Your task is to copy the stretch of lines in the records below that begins with the line containing "This can be" and ends with the line containing "This will produce", exactly as written, with nothing added.
--------------------
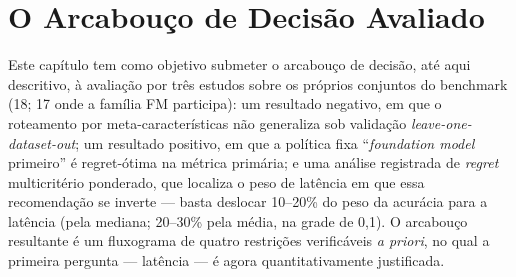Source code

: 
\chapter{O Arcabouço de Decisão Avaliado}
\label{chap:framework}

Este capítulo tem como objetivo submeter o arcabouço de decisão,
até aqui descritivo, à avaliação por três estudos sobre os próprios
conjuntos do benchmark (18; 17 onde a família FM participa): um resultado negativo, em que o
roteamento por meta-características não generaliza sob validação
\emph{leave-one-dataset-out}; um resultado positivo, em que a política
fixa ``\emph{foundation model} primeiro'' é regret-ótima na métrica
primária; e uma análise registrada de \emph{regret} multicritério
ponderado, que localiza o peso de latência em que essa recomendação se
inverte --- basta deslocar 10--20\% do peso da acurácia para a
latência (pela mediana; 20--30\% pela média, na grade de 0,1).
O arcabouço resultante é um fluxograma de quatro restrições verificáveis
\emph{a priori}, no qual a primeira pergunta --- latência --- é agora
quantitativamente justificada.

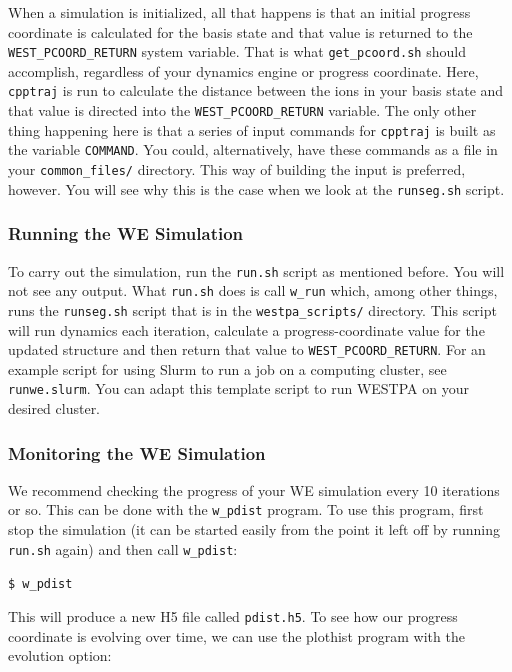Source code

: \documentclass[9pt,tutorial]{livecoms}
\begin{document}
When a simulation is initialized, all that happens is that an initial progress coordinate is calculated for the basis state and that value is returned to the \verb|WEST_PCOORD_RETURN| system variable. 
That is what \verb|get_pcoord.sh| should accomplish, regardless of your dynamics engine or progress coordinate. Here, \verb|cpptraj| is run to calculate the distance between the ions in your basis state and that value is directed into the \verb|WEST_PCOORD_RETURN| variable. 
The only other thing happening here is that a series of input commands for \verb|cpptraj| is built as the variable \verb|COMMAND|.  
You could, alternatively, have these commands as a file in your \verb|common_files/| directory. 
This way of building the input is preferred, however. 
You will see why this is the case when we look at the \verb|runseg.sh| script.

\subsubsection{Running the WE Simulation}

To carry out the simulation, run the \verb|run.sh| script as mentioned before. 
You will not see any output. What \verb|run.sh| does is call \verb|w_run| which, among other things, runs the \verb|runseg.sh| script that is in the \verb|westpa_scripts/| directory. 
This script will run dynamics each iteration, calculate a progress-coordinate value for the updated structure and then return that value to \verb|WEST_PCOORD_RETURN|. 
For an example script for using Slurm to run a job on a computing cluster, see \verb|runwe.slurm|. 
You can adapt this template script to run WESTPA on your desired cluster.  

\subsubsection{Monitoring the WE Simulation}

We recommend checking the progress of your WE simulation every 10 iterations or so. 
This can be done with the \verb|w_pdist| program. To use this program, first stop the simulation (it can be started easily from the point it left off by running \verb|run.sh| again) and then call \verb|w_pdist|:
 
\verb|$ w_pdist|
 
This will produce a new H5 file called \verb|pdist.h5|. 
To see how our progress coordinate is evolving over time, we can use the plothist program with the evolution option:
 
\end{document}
--------------------
** Solution for this exercise **
This can be done with the \verb|w_pdist| program. To use this program, first stop the simulation (it can be started easily from the point it left off by running \verb|run.sh| again) and then call \verb|w_pdist|:
 
\verb|$ w_pdist|
 
This will produce a new H5 file called \verb|pdist.h5|. 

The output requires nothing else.